U.S. Military Buildup in the Caribbean Demands Congressional Action
Overview
Overview
Since early September, the United States has been building up military forces in the Caribbean and has conducted at least 15 strikes on small craft allegedly used by narcotics traffickers, killing more than 60 people.
The size of the buildup indicates that the military will likely be used for a larger mission than counter-drug strikes on small boats. With the recent deployment of the USS Gerald Ford carrier strike force, there are now more than a dozen large naval warships, more than 10,000 U.S. military personnel, and substantial air assets in the region. This is the largest U.S. military buildup in the Caribbean since the 1962 Cuban Missile Crisis.
The larger mission is likely intended to destabilize the government of Venezuelan President Nicolás Maduro and potentially to remove him from power. In a recent 60 Minutes interview, President Donald Trump refused to confirm that the United States would conduct strikes inside Venezuela, but he indicated that Maduro’s days are “numbered.” The United States has offered a $50 million reward for Maduro’s capture and claims Maduro leads a narcotics cartel.
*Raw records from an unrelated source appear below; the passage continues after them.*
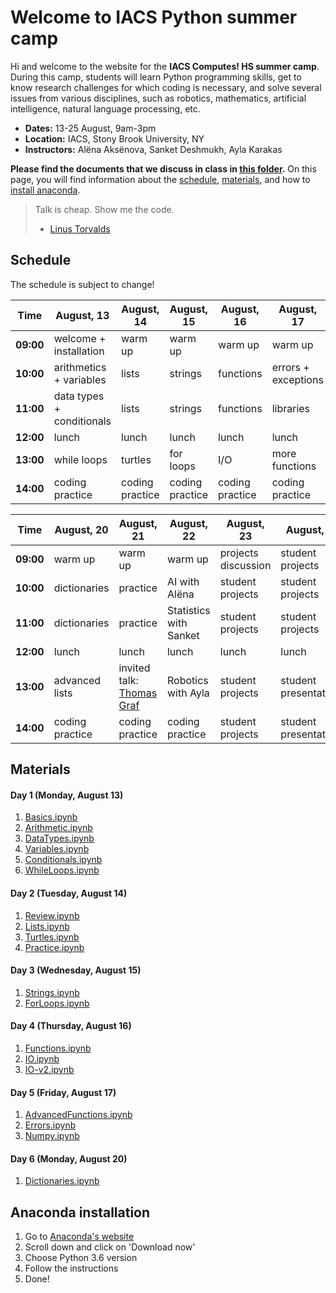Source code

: # Welcome to IACS Python summer camp

Hi and welcome to the website for the **IACS Computes! HS summer camp**. During this camp, students will learn Python programming skills, get to know research challenges for which coding is necessary, and solve several issues from various disciplines, such as robotics, mathematics, artificial intelligence, natural language processing, etc.

- **Dates:** 13-25 August, 9am-3pm
- **Location:** IACS, Stony Brook University, NY
- **Instructors:** Alëna Aksënova, Sanket Deshmukh, Ayla Karakas

**Please find the documents that we discuss in class in [this folder](https://github.com/loisetoil/IACS_computes_2018).**
On this page, you will find information about the [schedule](#schedule), [materials](#materials), and how to [install anaconda](#anaconda-installation).

> Talk is cheap. Show me the code.
> - [Linus Torvalds](https://en.wikipedia.org/wiki/Linus_Torvalds)


## Schedule

The schedule is subject to change!

Time | August, 13 | August, 14 | August, 15 | August, 16 | August, 17
---------- | ---------- | ---------- | ---------- | ---------- | ----------
**09:00** | welcome + installation | warm up | warm up | warm up | warm up
**10:00** | arithmetics + variables | lists | strings | functions | errors + exceptions
**11:00** | data types + conditionals | lists | strings | functions | libraries
**12:00** | lunch | lunch | lunch | lunch | lunch
**13:00** | while loops | turtles | for loops | I/O | more functions
**14:00** | coding practice | coding practice | coding practice | coding practice | coding practice

Time | August, 20 | August, 21 | August, 22 | August, 23 | August, 24
---------- | ---------- | ---------- | ---------- | ---------- | ----------
**09:00** | warm up | warm up | warm up | projects discussion | student projects
**10:00** | dictionaries | practice | AI with Alëna | student projects | student projects
**11:00** | dictionaries | practice | Statistics with Sanket | student projects | student projects
**12:00** | lunch | lunch | lunch | lunch | lunch
**13:00** | advanced lists | invited talk: [Thomas Graf](http://thomasgraf.net/) | Robotics with Ayla | student projects | student presentations
**14:00** | coding practice | coding practice | coding practice | student projects | student presentations


## Materials
#### Day 1 (Monday, August 13)
1. [Basics.ipynb](https://minhaskamal.github.io/DownGit/#/home?url=https://github.com/loisetoil/IACS_computes_2018/tree/master/jupyter_notebooks/day1/Basics.ipynb)
2. [Arithmetic.ipynb](https://minhaskamal.github.io/DownGit/#/home?url=https://github.com/loisetoil/IACS_computes_2018/tree/master/jupyter_notebooks/day1/Arithmetic.ipynb)
3. [DataTypes.ipynb](https://minhaskamal.github.io/DownGit/#/home?url=https://github.com/loisetoil/IACS_computes_2018/tree/master/jupyter_notebooks/day1/DataTypes.ipynb)
4. [Variables.ipynb](https://minhaskamal.github.io/DownGit/#/home?url=https://github.com/loisetoil/IACS_computes_2018/tree/master/jupyter_notebooks/day1/Variables.ipynb)
5. [Conditionals.ipynb](https://github.com/loisetoil/IACS_computes_2018/tree/master/jupyter_notebooks/day1/Conditionals.ipynb)
6. [WhileLoops.ipynb](https://minhaskamal.github.io/DownGit/#/home?url=https://github.com/loisetoil/IACS_computes_2018/tree/master/jupyter_notebooks/day1/WhileLoops.ipynb)

#### Day 2 (Tuesday, August 14)
1. [Review.ipynb](https://minhaskamal.github.io/DownGit/#/home?url=https://github.com/loisetoil/IACS_computes_2018/blob/master/jupyter_notebooks/day2/Review%20-%20Day1.ipynb)
2. [Lists.ipynb](https://minhaskamal.github.io/DownGit/#/home?url=https://github.com/loisetoil/IACS_computes_2018/blob/master/jupyter_notebooks/day2/Lists.ipynb)
3. [Turtles.ipynb](https://minhaskamal.github.io/DownGit/#/home?url=https://github.com/loisetoil/IACS_computes_2018/blob/master/jupyter_notebooks/day2/turtles.ipynb)
3. [Practice.ipynb](https://minhaskamal.github.io/DownGit/#/home?url=https://github.com/loisetoil/IACS_computes_2018/blob/master/jupyter_notebooks/day2/practice_day2.ipynb)

#### Day 3 (Wednesday, August 15)
1. [Strings.ipynb](https://minhaskamal.github.io/DownGit/#/home?url=https://github.com/loisetoil/IACS_computes_2018/blob/master/jupyter_notebooks/day3/Day3-Strings.ipynb)
2. [ForLoops.ipynb](https://minhaskamal.github.io/DownGit/#/home?url=https://github.com/loisetoil/IACS_computes_2018/blob/master/jupyter_notebooks/day3/ForLoops.ipynb)

#### Day 4 (Thursday, August 16)
1. [Functions.ipynb](https://minhaskamal.github.io/DownGit/#/home?url=https://github.com/loisetoil/IACS_computes_2018/blob/master/jupyter_notebooks/day4/Functions.ipynb)
2. [IO.ipynb](https://minhaskamal.github.io/DownGit/#/home?url=https://github.com/loisetoil/IACS_computes_2018/blob/master/jupyter_notebooks/day4/IO.ipynb)
3. [IO-v2.ipynb](https://minhaskamal.github.io/DownGit/#/home?url=https://github.com/loisetoil/IACS_computes_2018/blob/master/jupyter_notebooks/day4/IO-v2.ipynb)

#### Day 5 (Friday, August 17)
1. [AdvancedFunctions.ipynb](https://minhaskamal.github.io/DownGit/#/home?url=https://github.com/loisetoil/IACS_computes_2018/blob/master/jupyter_notebooks/day5/AdvancedFunctions.ipynb)
2. [Errors.ipynb](https://minhaskamal.github.io/DownGit/#/home?url=https://github.com/loisetoil/IACS_computes_2018/blob/master/jupyter_notebooks/day5/Errors.ipynb)
3. [Numpy.ipynb](https://minhaskamal.github.io/DownGit/#/home?url=https://github.com/loisetoil/IACS_computes_2018/blob/master/jupyter_notebooks/day5/Numpy.ipynb)

#### Day 6 (Monday, August 20)
1. [Dictionaries.ipynb](https://minhaskamal.github.io/DownGit/#/home?url=https://github.com/loisetoil/IACS_computes_2018/blob/master/day6/Dictionaries.ipynb)

## Anaconda installation

1. Go to [Anaconda's website](https://www.anaconda.com/)
2. Scroll down and click on 'Download now'
3. Choose Python 3.6 version
4. Follow the instructions
5. Done!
The U.S. operation in the Caribbean and its potential expansion to Venezuela raises many issues that should concern every American. These include:
- The illegal use of military force by President Trump. The Constitution reserves the power to declare war to Congress, but these military strikes are being conducted without congressional authorization. The Trump administration is apparently claiming that the president’s powers as commander in chief of the armed forces under Article II of the Constitution permit him to arbitrarily use lethal military force, based on his own personal judgment of a threat to the United States. This approach risks uncontrolled authority to unleash the military on any perceived enemy the president chooses.
- A U.S. effort to overthrow Maduro by force could unleash chaos in Venezuela and the region, with unpredictable costs to the United States. Venezuela’s 2024 election showed that Maduro is an authoritarian leader who is not supported by the majority of the population. However, his government controls a significant military force, there are multiple other armed groups within Venezuela, and some popular support remains for Chavismo, the revolutionary movement that Maduro represents. It is highly unlikely that the entire population of Venezuela — some 30 million, which is larger than Iraq’s was in 2003 — would simply accede to a new U.S.–backed government. Trump has also called President Gustavo Petro of neighboring Colombia (with a population of 50 million) an “illegal drug leader,” raising the risk of broader regional fallout and further military operations. A situation where Venezuela lapses into complete anarchy or civil war and becomes a supersized Libya in the Western Hemisphere would be enormously destructive to U.S. interests.
- The use of military force against Venezuela is an ineffective and unjustified way to address drug trafficking. Venezuelan drug trafficking is not a significant threat to the United States. The Trump administration’s own 2025 National Drug Threat Assessment did not find a major role for Venezuela as a drug supplier to the United States, identifying Mexico as the primary source of opiates and Colombia as the primary source of cocaine. Although Venezuela may be a transshipment point for cocaine, no credible sources find it is a supplier of the opiates that cause the vast majority of U.S. narcotics fatalities. Beyond this, narcotics trafficking is fundamentally a law enforcement issue that will be most effectively pursued through the careful gathering of evidence and the use of police powers to dismantle criminal organizations and interdict proven supply.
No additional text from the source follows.